◆ **THE TASK**: When a line of the listing below has the string "herein" in it, copy that line.

◆ **SOURCE RECORDS**:

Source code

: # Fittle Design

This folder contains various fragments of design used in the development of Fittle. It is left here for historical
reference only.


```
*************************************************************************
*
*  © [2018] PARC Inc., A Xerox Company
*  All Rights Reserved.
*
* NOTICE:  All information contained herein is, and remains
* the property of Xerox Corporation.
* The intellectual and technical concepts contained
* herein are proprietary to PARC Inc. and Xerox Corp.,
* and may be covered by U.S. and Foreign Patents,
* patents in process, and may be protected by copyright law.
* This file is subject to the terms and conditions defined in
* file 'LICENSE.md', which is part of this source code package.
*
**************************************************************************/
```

---

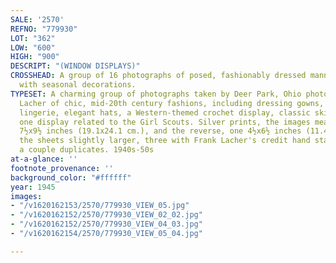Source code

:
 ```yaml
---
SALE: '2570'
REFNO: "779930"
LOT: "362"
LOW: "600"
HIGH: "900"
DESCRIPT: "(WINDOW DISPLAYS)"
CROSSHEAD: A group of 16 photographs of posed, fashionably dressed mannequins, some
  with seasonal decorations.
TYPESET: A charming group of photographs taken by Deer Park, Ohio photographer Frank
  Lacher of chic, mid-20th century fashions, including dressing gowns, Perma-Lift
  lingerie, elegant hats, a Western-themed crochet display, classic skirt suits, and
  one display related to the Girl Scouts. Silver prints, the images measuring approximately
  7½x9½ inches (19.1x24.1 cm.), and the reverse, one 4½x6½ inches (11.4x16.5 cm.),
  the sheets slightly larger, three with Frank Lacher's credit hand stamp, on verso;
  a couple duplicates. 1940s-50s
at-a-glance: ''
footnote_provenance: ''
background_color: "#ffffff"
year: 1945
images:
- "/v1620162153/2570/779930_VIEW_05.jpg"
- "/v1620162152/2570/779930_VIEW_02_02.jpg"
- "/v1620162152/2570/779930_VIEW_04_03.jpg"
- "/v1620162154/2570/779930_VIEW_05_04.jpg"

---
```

◆ **WORKED SOLUTION**:
* NOTICE:  All information contained herein is, and remains
* herein are proprietary to PARC Inc. and Xerox Corp.,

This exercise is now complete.